In the section, the multi-task-oriented attribute network representation learning model TAD-GCN is constructed. The model not only considers the fusion of node attributes and network topology information, but also extracts node label-related information in these two spaces. TAD-GCN first uses two specific convolution modules to simultaneously extract specific embedding representations from topological space and attribute space and additionally designs a shared convolution module with shared parameters to extract common embedding representations from their combination. Correspondingly, two constraints of consistency and difference are designed for the two graph convolution models. Finally, the attention mechanism is used to adaptively learn the different weights of embeddings obtained earlier, so as to fuse them to obtain the final embedding representation. In this way, the model solves multiple tasks simultaneously, including node classification, clustering, link prediction and view reconstruction as auxiliary tasks, and these tasks participate in and supervise the learning process, adaptively adjusting the loss of each part to extract the most relevant information between nodes.
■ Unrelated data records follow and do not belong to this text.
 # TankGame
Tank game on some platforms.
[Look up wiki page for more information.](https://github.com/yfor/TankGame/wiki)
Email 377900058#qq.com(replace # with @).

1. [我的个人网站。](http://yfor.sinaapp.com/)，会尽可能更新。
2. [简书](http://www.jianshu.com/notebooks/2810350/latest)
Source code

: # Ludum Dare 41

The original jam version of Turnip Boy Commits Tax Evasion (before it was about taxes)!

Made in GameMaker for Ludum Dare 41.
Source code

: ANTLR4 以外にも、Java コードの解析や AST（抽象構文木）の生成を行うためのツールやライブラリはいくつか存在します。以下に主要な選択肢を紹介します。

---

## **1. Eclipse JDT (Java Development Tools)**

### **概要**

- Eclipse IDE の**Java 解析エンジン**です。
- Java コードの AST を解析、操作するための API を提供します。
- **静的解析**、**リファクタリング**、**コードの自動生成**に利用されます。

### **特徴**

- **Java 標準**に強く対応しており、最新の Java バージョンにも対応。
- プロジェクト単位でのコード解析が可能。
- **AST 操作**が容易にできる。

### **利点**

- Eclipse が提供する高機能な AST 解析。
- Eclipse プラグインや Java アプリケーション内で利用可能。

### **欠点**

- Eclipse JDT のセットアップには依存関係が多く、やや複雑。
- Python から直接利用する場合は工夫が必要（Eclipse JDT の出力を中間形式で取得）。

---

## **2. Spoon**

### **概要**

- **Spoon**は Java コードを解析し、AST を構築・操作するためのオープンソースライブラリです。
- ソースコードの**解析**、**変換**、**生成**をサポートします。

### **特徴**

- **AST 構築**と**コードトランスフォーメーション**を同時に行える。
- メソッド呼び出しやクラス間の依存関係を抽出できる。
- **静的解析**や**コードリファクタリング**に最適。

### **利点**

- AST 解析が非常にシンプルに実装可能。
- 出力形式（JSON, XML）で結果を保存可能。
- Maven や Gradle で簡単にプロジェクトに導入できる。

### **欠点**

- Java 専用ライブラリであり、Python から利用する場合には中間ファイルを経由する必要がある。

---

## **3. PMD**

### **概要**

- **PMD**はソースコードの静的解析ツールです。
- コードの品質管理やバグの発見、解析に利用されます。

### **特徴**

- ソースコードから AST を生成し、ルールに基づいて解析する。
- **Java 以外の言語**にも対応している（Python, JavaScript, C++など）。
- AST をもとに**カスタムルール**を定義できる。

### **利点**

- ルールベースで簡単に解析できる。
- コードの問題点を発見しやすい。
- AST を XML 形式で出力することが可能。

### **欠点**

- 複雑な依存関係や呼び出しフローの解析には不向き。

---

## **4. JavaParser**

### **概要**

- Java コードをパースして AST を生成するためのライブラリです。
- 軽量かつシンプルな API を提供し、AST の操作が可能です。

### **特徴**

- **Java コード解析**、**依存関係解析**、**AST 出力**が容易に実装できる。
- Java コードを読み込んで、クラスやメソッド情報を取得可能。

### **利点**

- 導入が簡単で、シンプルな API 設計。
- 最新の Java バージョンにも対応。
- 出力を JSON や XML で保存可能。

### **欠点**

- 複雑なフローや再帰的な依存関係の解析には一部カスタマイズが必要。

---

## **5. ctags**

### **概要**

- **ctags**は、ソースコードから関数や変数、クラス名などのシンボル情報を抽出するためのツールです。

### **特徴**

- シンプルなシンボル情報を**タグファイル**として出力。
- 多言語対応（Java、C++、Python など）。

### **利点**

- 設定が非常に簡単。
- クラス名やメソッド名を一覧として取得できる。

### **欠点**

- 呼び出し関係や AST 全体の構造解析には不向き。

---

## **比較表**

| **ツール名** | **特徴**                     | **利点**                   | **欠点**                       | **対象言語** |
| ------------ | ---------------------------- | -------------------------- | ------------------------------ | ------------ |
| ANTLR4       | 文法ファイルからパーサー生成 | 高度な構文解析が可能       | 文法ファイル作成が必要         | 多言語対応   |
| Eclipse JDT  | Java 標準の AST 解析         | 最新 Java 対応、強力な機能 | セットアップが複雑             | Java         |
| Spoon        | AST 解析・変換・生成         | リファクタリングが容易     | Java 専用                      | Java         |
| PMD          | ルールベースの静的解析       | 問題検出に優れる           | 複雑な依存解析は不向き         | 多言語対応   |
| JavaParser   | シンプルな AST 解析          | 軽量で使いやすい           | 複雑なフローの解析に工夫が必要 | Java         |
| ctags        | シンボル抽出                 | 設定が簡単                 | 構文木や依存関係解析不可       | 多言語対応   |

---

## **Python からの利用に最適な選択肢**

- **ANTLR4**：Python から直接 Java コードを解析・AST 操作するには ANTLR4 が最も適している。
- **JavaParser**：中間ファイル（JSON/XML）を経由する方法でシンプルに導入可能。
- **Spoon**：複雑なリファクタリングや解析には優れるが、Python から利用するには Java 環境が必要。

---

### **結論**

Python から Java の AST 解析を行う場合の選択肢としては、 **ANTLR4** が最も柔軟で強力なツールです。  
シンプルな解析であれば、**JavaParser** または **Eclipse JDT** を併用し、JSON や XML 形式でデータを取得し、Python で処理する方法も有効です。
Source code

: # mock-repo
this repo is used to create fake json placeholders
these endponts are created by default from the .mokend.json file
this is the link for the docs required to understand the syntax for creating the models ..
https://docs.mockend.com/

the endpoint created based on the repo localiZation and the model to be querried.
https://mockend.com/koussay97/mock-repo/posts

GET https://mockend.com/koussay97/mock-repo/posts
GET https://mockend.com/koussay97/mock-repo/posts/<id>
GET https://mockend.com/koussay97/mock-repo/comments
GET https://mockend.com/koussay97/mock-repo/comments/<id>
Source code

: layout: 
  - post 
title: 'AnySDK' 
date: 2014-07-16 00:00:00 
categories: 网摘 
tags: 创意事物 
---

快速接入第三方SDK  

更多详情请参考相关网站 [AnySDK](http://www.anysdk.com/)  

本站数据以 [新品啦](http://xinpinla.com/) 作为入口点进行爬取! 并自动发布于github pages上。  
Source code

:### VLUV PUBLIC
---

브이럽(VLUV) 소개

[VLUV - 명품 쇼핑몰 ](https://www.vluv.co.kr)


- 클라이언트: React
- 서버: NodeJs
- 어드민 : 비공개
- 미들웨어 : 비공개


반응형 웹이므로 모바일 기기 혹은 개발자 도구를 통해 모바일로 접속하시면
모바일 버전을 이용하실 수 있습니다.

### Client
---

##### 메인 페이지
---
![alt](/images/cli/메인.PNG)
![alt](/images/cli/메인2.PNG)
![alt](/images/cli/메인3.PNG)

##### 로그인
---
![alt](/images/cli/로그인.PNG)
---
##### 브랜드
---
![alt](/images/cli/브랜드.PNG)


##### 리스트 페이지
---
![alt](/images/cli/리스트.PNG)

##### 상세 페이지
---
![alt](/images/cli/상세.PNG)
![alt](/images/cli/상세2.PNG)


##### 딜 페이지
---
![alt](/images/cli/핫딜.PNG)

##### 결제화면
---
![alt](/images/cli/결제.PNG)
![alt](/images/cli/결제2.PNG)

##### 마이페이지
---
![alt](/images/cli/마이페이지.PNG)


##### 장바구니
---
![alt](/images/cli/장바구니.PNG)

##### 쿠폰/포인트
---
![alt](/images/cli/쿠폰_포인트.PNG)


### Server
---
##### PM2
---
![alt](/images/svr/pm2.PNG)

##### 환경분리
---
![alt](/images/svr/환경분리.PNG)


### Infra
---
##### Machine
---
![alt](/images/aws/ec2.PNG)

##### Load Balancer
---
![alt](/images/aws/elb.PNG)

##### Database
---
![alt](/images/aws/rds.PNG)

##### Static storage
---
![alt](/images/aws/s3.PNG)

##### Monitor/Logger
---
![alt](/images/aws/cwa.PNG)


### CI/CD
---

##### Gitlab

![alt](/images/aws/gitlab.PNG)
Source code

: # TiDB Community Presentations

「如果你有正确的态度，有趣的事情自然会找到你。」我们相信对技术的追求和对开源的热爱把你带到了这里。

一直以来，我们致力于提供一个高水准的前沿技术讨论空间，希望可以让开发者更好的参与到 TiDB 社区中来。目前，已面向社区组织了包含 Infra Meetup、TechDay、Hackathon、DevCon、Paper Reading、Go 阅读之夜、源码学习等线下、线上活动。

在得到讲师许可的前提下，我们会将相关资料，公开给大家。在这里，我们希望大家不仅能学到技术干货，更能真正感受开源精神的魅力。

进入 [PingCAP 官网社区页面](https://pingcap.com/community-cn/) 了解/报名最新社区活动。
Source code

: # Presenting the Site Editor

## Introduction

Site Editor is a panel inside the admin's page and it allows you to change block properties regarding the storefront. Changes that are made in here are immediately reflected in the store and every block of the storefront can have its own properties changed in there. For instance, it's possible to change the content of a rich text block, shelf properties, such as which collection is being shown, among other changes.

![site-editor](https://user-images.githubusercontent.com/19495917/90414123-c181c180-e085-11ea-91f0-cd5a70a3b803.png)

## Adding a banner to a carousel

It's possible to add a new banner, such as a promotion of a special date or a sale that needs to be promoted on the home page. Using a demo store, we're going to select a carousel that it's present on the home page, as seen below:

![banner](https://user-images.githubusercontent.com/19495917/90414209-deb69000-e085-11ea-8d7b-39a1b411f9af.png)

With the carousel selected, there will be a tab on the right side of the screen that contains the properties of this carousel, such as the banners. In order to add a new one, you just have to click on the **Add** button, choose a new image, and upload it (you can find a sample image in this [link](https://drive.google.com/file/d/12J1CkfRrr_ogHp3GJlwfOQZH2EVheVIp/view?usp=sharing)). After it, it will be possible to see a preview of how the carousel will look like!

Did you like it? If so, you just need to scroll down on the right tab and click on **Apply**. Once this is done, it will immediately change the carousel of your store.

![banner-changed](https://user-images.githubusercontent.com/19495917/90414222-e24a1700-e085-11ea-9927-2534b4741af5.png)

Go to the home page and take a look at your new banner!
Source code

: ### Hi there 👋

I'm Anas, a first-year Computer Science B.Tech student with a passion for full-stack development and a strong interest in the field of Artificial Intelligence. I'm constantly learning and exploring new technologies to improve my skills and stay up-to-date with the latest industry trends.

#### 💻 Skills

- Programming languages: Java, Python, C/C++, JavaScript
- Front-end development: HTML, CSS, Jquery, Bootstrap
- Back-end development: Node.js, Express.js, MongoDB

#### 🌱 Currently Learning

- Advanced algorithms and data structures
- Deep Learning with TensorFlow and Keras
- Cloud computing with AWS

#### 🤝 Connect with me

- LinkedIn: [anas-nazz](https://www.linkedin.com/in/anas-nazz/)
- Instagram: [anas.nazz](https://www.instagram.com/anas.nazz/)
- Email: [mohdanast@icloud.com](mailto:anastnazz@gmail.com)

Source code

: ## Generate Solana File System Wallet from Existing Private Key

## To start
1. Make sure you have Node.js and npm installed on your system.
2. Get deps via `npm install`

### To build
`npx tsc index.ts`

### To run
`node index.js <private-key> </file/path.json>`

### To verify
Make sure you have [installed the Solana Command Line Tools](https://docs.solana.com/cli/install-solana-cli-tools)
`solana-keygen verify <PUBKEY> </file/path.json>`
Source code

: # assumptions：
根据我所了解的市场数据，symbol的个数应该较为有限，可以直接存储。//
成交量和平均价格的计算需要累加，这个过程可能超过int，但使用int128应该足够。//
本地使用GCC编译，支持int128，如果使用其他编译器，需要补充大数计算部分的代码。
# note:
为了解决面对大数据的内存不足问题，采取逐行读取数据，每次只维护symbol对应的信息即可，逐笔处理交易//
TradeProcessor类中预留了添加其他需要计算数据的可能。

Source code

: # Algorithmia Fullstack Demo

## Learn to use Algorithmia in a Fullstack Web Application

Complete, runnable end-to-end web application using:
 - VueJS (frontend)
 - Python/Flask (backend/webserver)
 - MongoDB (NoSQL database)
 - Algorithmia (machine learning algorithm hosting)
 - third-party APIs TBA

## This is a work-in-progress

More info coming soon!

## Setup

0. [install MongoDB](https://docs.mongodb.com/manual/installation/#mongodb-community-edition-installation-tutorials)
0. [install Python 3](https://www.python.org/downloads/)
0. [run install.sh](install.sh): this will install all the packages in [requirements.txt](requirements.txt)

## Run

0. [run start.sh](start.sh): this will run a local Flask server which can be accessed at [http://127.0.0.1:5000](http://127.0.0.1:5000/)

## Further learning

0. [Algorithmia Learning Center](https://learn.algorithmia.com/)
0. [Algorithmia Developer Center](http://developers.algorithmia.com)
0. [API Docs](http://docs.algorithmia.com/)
Figure 2 shows the overall framework of the TAD-GCN model. The TAD-GCN model details are covered here according to the GCN, the specific graph convolutional layer, the shared graph convolutional layer, the attention mechanism, and the optimization goal.

Fig. 2
figure 2

Overall framework of TAD-GCN

Graph convolutional neural networks

As an extension of convolutional neural network (CNN) in the field of graph structure, graph convolutional neural network (GCN) directly learns low-dimensional representations on the graph structure. Given a network \({\varvec{G}}=({\varvec{A}},{\varvec{X}})\), a single-layer GCN is defined as follows:

$$\begin{array}{c}{{\varvec{Z}}}^{l+1}=f\left({{\varvec{Z}}}^{l},{\varvec{A}}|{{\varvec{W}}}^{l}\right), \end{array}$$
(1)

where \({{\varvec{Z}}}^{l},\) which is learned by the \(l\) th convolutional layer, is the latent representation matrix (\({{\varvec{Z}}}^{0}={\varvec{X}})\) and \({{\varvec{W}}}^{l}\) is the trainable weight matrix of the \(l\) th layer. Based on a single-layer GCN, networks of arbitrary depth can be constructed. However, after multiplying \({{\varvec{W}}}^{l}\) by \({\varvec{A}}\) for each layer, the vector size is unstable because \({\varvec{A}}\) is not normalized. To solve this problem, GCN adds a self-loop to each node to normalize \({\varvec{A}}\), and then, the propagation rule of GCN at \(l\) th layer is

$$\begin{array}{c}f\left({{\varvec{Z}}}^{l},{\varvec{A}}|{{\varvec{W}}}^{l}\right)=\sigma \left({\widehat{{\varvec{D}}}}^{-\frac{1}{2}}\widehat{{\varvec{A}}}{\widehat{{\varvec{D}}}}^{-\frac{1}{2}}{{\varvec{Z}}}^{l}{{\varvec{W}}}^{l}\right) , \end{array}$$
(2)

Here, \(\widehat{{\varvec{A}}}={\varvec{A}}+{\varvec{I}}\), where \({\varvec{I}}\) is the identity matrix, \(\widehat{{\varvec{D}}}\) is the diagonal matrix of \(\widehat{{\varvec{A}}}\), and \(\sigma (\cdot )\) is the activation function, such as the \(ReLU\) function or the \(tanh\) function.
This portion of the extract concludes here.